Need for -> operator for Unsafe Code Guidelines

Gankra · May 6, 2019, 4:05pm

I lost a long detailed draft of this, so I’ll keep it short this time. In my experience, the two most common miri-caught violations of the Unsafe Code Guidelines we have are:

We materialize or hold onto a too-large reference when working with raw pointers
We mess up pointer alignment in low-level code, often in niche cases like with ZSTs

This post is about the former. I am bothered by the former because it tends to be the consequence of a common problem: it’s a pain in the neck to offset a raw pointer to fields. As such, we often see code like:

// OOPS, we had a mutable ref to node.elem, and this aliases it!
let node = &mut *node_ptr;
// Code which doesn't actually access node.elem, but it doesn't matter
node.next = ...;
node.prev = ...;

or:

let node = &mut *node_ptr;
ptr::drop_in_place(&mut node.elem);

I contend that this would be less likely if we had the arrow operator, or some other way to ergonomically offset to fields without instantiating a reference.

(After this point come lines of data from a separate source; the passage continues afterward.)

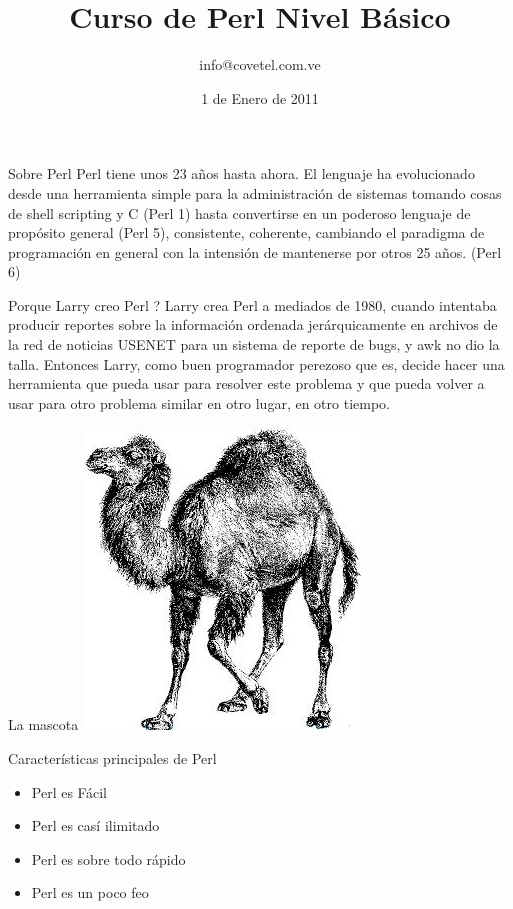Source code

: \documentclass{beamer}
\title[Perl 01] {Curso de Perl Nivel Básico}
\author[Walter Vargas]{ info@covetel.com.ve \inst{1}}
\institute[covetel.com.ve]{ \inst{1} Cooperativa Venezolana de Tecnologías Libres R.S. }
\date[1 de Enero de 2011]{1 de Enero de 2011}
\begin{document}
\begin{frame}
  \titlepage
\end{frame}

\begin{frame}{Sobre Perl} %
Perl tiene unos 23 años hasta ahora. El lenguaje ha evolucionado desde una
herramienta simple para la administración de sistemas tomando cosas de shell
scripting y C (Perl 1) hasta convertirse en un poderoso lenguaje de propósito
general (Perl 5), consistente, coherente, cambiando el paradigma de
programación en general con la intensión de mantenerse por otros 25 años. (Perl
6) 
\end{frame}

\begin{frame}{Porque Larry creo Perl ?} %
Larry crea Perl a mediados de 1980,  cuando intentaba producir reportes sobre 
la información ordenada jerárquicamente en archivos de  la red de noticias 
USENET para un sistema de reporte de bugs,  y awk no dio la talla. Entonces
Larry, como buen programador perezoso que es,  decide hacer una herramienta que
pueda usar para resolver este problema y que pueda volver a usar para otro
problema similar en otro lugar,  en otro tiempo. 
\end{frame}

\begin{frame}{La mascota} %
\includegraphics[scale=1]{imgs/dromedario.jpg}
\end{frame}

\begin{frame}{Características principales de Perl} %
\begin{itemize}
    \item Perl es Fácil
    \item Perl es casí ilimitado
    \item Perl es sobre todo rápido 
    \item Perl es un poco feo  
\end{itemize}
\end{frame}
\end{document}
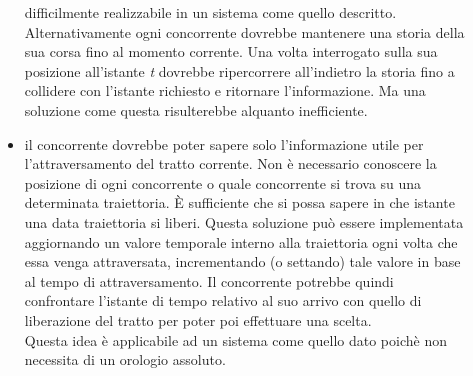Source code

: \begin{description}
\begin{itemize}
difficilmente realizzabile in un sistema come
quello descritto.\\
Alternativamente ogni concorrente dovrebbe mantenere una storia della sua corsa
fino al momento corrente. Una volta interrogato
sulla sua posizione all'istante \emph{t} dovrebbe ripercorrere all'indietro la
storia fino a collidere con l'istante richiesto
e ritornare l'informazione. Ma una soluzione come questa risulterebbe alquanto
inefficiente.
\item il concorrente dovrebbe poter sapere solo l'informazione utile per
l'attraversamento del tratto corrente. Non è necessario
conoscere la posizione di ogni concorrente o quale concorrente si trova su una
determinata traiettoria. \`{E} sufficiente che
si possa sapere in che istante una data traiettoria si liberi. Questa soluzione
può essere implementata aggiornando un valore
temporale interno alla traiettoria ogni volta che essa venga attraversata,
incrementando (o settando) tale valore in base al 
tempo di attraversamento. Il concorrente potrebbe quindi confrontare l'istante
di tempo relativo
al suo arrivo con quello di liberazione del tratto per poter poi effettuare una
scelta.\\
Questa idea è applicabile ad un sistema come quello dato poichè non necessita di
un orologio assoluto.
\end{itemize}
\end{description}

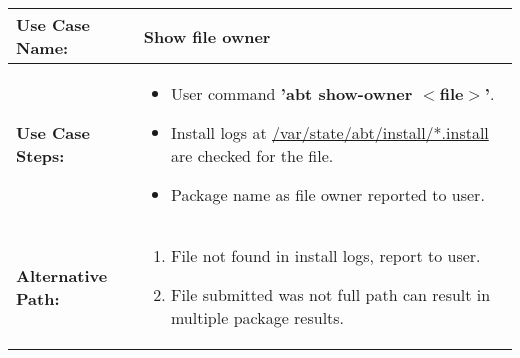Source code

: \medskip

\begin{tabularx}{\linewidth}{|l|X|}
\hline
\textbf{Use Case Name:} & \textbf{Show file owner} \\
\hline
\textbf{Use Case Steps:} & 
\begin{minipage}{\linewidth} 
  \vspace{0.05em}
  \begin{itemize}
    \item User command \textbf{'abt show-owner $<$file$>$'}.
    \item Install logs at \url{/var/state/abt/install/*.install} are checked for the file.
    \item Package name as file owner reported to user.
  \end{itemize}
  \vspace{0.05em}
\end{minipage}
\\
\hline 
\textbf{Alternative Path:} &
\begin{minipage}{\linewidth}
  \vspace{0.05em} 
  \begin{enumerate}
    \item File not found in install logs, report to user.
    \item File submitted was not full path can result in multiple package results.
  \end{enumerate}
  \vspace{0.05em} 
\end{minipage}
\\
\hline
\end{tabularx}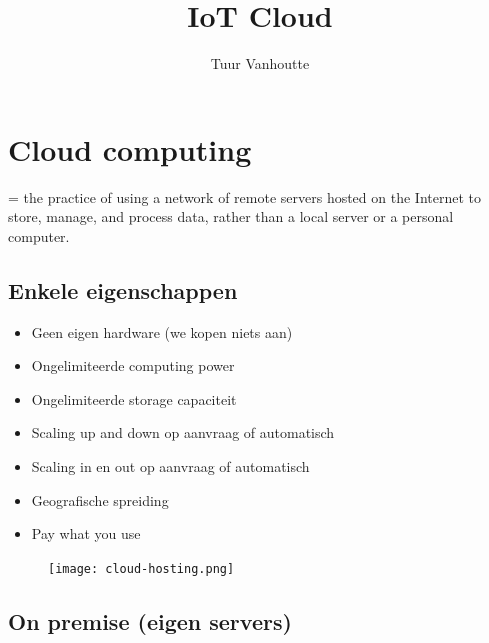 \documentclass{article}
\begin{document}
\begin{titlepage}
    \author{Tuur Vanhoutte}
    \title{IoT Cloud}
\end{titlepage}

\maketitle
\newpage
\tableofcontents
\newpage


\section{Cloud computing}

= the practice of using a network of remote servers hosted on the Internet to store, manage, and process data, rather than a local server or a personal computer.

\subsection{Enkele eigenschappen}
\begin{itemize}
    \item Geen eigen hardware (we kopen niets aan)
    \item Ongelimiteerde computing power
    \item Ongelimiteerde storage capaciteit
    \item Scaling up and down op aanvraag of
    automatisch
    \item Scaling in en out op aanvraag of
    automatisch
    \item Geografische spreiding
    \item Pay what you use
\end{itemize}

\begin{figure}[H]
    \centering
    \texttt{[image: cloud-hosting.png]}
    \caption{}
\end{figure}


\subsection{On premise (eigen servers)}
\end{document}
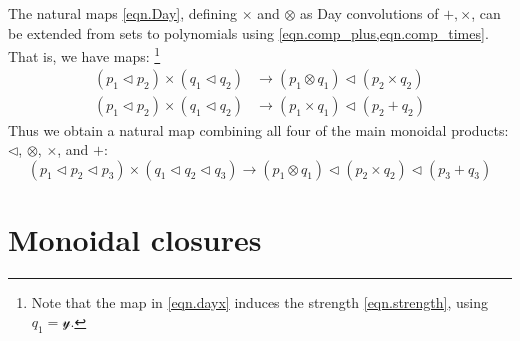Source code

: \documentclass[11pt, one side, article]{memoir}
\newcommand{\myred}[1]{{\color{red!60!black}#1}}
\newcommand{\mygreen}[1]{{\color{green!40!black}#1}}
\theoremstyle{definition}
\theoremstyle{plain}
\newcommand{\Cat}[1]{\mathbf{#1}}%
\newcommand{\nn}{\mathbb{N}}
\newcommand{\yon}{{\mathcal{y}}}
\newcommand{\poly}{\Cat{Poly}}
\newcommand{\0}{\textsf{0}}
\newcommand{\1}{\tn{\textsf{1}}}
\newcommand{\tri}{\mathbin{\triangleleft}}
\begin{document}
The natural maps \eqref{eqn.Day}, defining $\times$ and $\otimes$ as Day convolutions of $+,\times$, can be extended from sets to polynomials using \cref{eqn.comp_plus,eqn.comp_times}. That is, we have maps:%
\footnote{Note that the map in \eqref{eqn.dayx} induces the strength \eqref{eqn.strength}, using $q_1=\yon$.}
\begin{align}
\label{eqn.dayx}
	(p_1\tri p_2)\times(q_1\tri q_2)&\to(p_1\otimes q_1)\tri(p_2\times q_2)\\
\label{eqn.day+}
	(p_1\tri p_2)\times(q_1\tri q_2)&\to(p_1\times q_1)\tri(p_2+q_2)
\end{align}
Thus we obtain a natural map combining all four of the main monoidal products: $\tri$, $\otimes$, $\times$, and $+$:
\begin{equation}\label{eqn.allfour}
	(p_1\tri p_2\tri p_3)\times(q_1\tri q_2\tri q_3)\to (p_1\otimes q_1)\tri (p_2\times q_2)\tri(p_3+q_3)
\end{equation}


\chapter{Monoidal closures}
\end{document}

Related: the raw reference RFC is also contending with similar issues.

Possible solutions:

Arrow operator:

ptr->field is an ergonomic alternative to (*ptr).field, especially relevant when ptr is a complex expression.

May alternatively be .* if you object to arrow syntax.

Postfix deref:

Make ptr* work, from-which ptr*.field naturally falls out.

NOTE: this proposal is ambiguous with x*.0, as this may be “multiply x by floating point literal 0.0”

Field Access on Raw Pointers as Sugar for Offset

Make ptr.field equivalent to ((&?mut (*ptr).field) as *?mut FieldTy) (or more accurately &raw (*ptr).field as defined by the raw reference RFC). This would allow things like ptr.field.drop_in_place(), which is very nice. Although *ptr.field = val is a bit surprising?

I believe there is no language-level ambiguity here though, as raw pointers have no fields, only methods. And foo.read when foo has .read() method seems to be unambiguous since we don’t support getting a function pointer in this way. Adding such a function pointer sugar would likely be a footgun, and would cause trouble for the common idiom of foo.field() being the common getter idiom.

pcwalton · May 6, 2019, 4:57pm

I really want -> too, for another reason. Sometimes you just have to write a lot of unsafe code, and in that case the biggest thing that prevents Rust from being “a nicer C” is the lack of arrow. In such cases, I’d rather folks use Rust than C++.

CAD97 · May 6, 2019, 5:51pm

Personally, I think this solution makes the most sense for this problem.

Interestingly, this is even a safe operation, as you're just doing math on a pointer. It also removes the potentially dangerous deref entirely as well, making it clear this is safe! Wouldn't this also solve a portion of "pointer to field" as well?

(How much of the &raw [const|mut] problem is solved by this? I'm not exactly sure. You'd need (&packed as *const _).field, I think, to do &raw const packed.field.

Also, *ptr.field = expr currently lints as "did you mean (*ptr).field = expr?". Making this work I think makes sense.

I think this also would almost eliminate the want for a C style ->, as the single-deref case "just works" and it's only a multiple-deref case that needs parentheses.

The one question comes up with ptr::NonNull. We'd probably want to add a NonNull::map(self) so you can nn.map(|ptr| ptr.field) rather than NonNull::new(nn.as_ptr().field).

Gankra · May 6, 2019, 6:14pm

No, pointer offsets are in fact unsafe.

Notably for this case, you are effectively asserting that the input and output pointers are non-dangling. In practice I do not consider this a significant pitfall, though.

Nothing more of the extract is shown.